Markus Hunner |
Gregor Redinger |
In our Project we have the goal to visualize the step-by-step functioning of different clustering algorithms. The algorithms we will analyze are K-means, DBSCAN and OPTICS. There already exist several visualizations of some of these algorithms on the web. For example:
While those visualizations provide a good explanation of the abstract workings of those clustering algorithms (e.g. assigning points to clusters, recalculating the cluster centers, reassigning points ...) they don't provide a clear visualizations of the concrete step-by-step operations the algorithm performs to achieve its results. A good example of "showing but not explaining" is the visualization of DBSCAN by Naftali Harris: While this visualization clearly indicates the use of "range queries" by drawing colored circles for every performed operation on a given point the viewer is not able to understand what a range query is and how it is calculated without consulting a textual description of the algorithm. The whole visualization seems more like a explanatory video for whích the user is able to choose from several different starting conditions. Additionally the provided visualizations for the K-means algorithm don't dive into the details of different initialization or update strategies. Both of which are implementation details, that can impact the performance and result quality of K-means in a significant way.

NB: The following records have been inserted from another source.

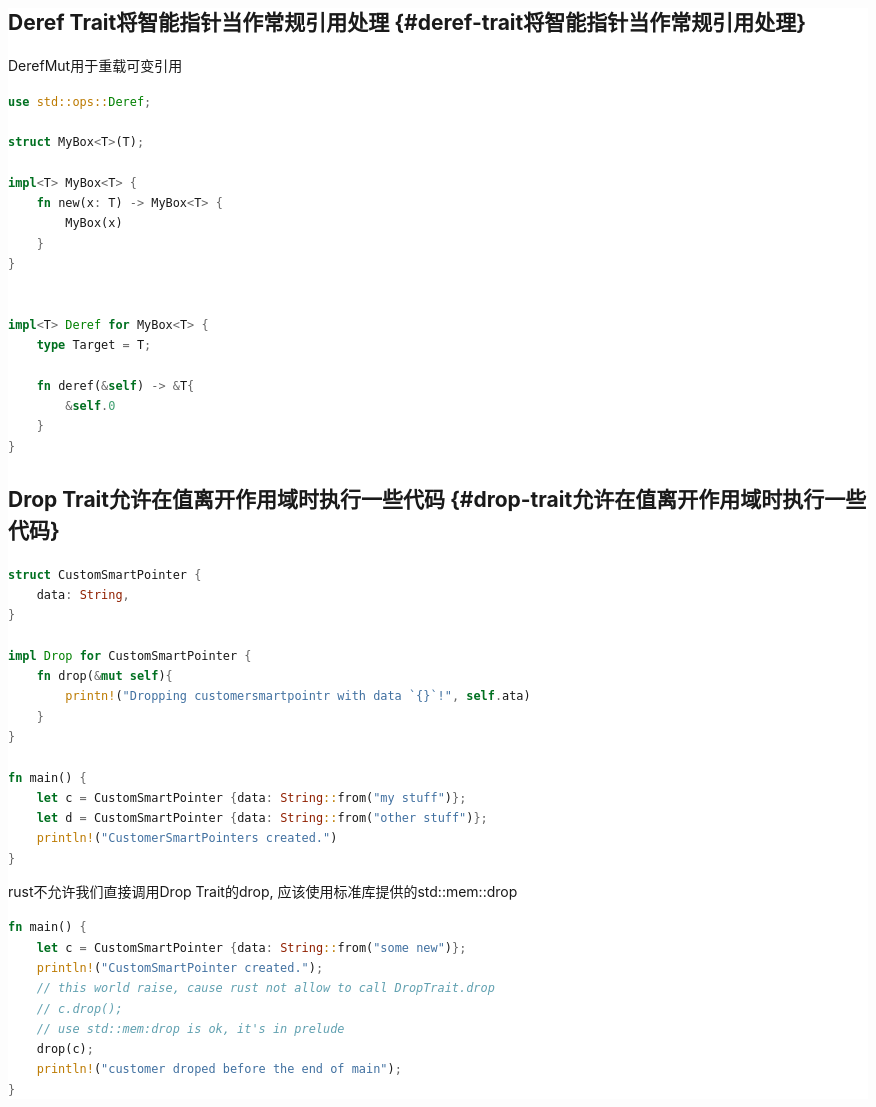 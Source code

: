 
## Deref Trait将智能指针当作常规引用处理 {#deref-trait将智能指针当作常规引用处理}

DerefMut用于重载可变引用

```rust
use std::ops::Deref;

struct MyBox<T>(T);

impl<T> MyBox<T> {
    fn new(x: T) -> MyBox<T> {
        MyBox(x)
    }
}


impl<T> Deref for MyBox<T> {
    type Target = T;

    fn deref(&self) -> &T{
        &self.0
    }
}
```


## Drop Trait允许在值离开作用域时执行一些代码 {#drop-trait允许在值离开作用域时执行一些代码}

```rust
struct CustomSmartPointer {
    data: String,
}

impl Drop for CustomSmartPointer {
    fn drop(&mut self){
        printn!("Dropping customersmartpointr with data `{}`!", self.ata)
    }
}

fn main() {
    let c = CustomSmartPointer {data: String::from("my stuff")};
    let d = CustomSmartPointer {data: String::from("other stuff")};
    println!("CustomerSmartPointers created.")
}
```

rust不允许我们直接调用Drop Trait的drop, 应该使用标准库提供的std::mem::drop

```rust
fn main() {
    let c = CustomSmartPointer {data: String::from("some new")};
    println!("CustomSmartPointer created.");
    // this world raise, cause rust not allow to call DropTrait.drop
    // c.drop();
    // use std::mem:drop is ok, it's in prelude
    drop(c);
    println!("customer droped before the end of main");
}
```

The audience of already existing visualization examples seem to be users, who have already read about the workings and implementation specifications of the discussed algorithms, but have a hard time understanding the abstract concepts behind the performed calculations.
Our goal is to provide visualizations, that should ideally enable a user without prior knowledge of the algorithms to implement them after interacting with our application. For this it is necessary to shift the focus away from the abstract concepts of the algorithms and visualize them step-by-step for small datasets. In contrast to existing visualizations all steps taken by the algorithms have to be made explicit to the user. Therefore we aim to provide a visualization much more like the exercises used to teach those algorithms to students, than a video-like representation of their abstract concepts.
In the course 052813 Scientific Data Management the suggested algorithms where taught by "schreibtischlauf"-assignments; Which means to run through the algorithm on a piece of paper by hand.
For this it is necessary to visualize the algorithms using much less datapoints than used by the already existing visualizations. Ideally a user should be able to "calculate" the next step mentally and instantly verify their proposed solution by clicking a "Next Step"‑button. This also requires the usage of a distance measure, which can be interpreted by a user without doing calculations by hand. Like shown in Fig1. the manhatten distance was used in the course Scientific Data Management, enabling students to measure the distance between two points by counting the gridlines between them.
Another advantage of using a smaller set of data points is that the exercise can easily be edited by a user. By allowing editing the initial state with mouse interactions - e.g. clicking the gridlines of the coordinate system to add or remove points - a user can come up with their own exercise, breaking and creating new clusters with just a few mouse clicks. Showing the current dataset in json format using a textarea could enable users to easily share their generated exercises.
Additionally we would like to explore fitting and detailed visualizations for the range queries used in DBSCAN and Optics. Something existing visualizations seem to be lacking.
Our overall goal is to perform a Design study by implementing a visualization that improves on already existing visualizations of clustering algorithms and provides a way to understand those algorithms by "follow-along-exercises" without the need to study their implementation details beforehand. To achieve this we aim to solve the following tasks:
Achieving those goals should result in "exercise-like" visualizations of clustering algorithms, that make every small step the algorithm performs explicit and thus can explain the algorithms in detail without requiring prior knowledge of the user or an excessive amount of textual explanation.
An additional goal to aim for - provided enough time - could be to expand the application for DBSCAN and/or OPTICS to be a true interactive version of the pen-and-paper of exercises of the course Scientific Data Management, allowing the user to propose a next step - e.g. marking a point as "core point", "reachable" or "noise point" for DBSCAN or adding a bar to the OPTICS histogram - and to get instant feedback if their choice was correct or wrong.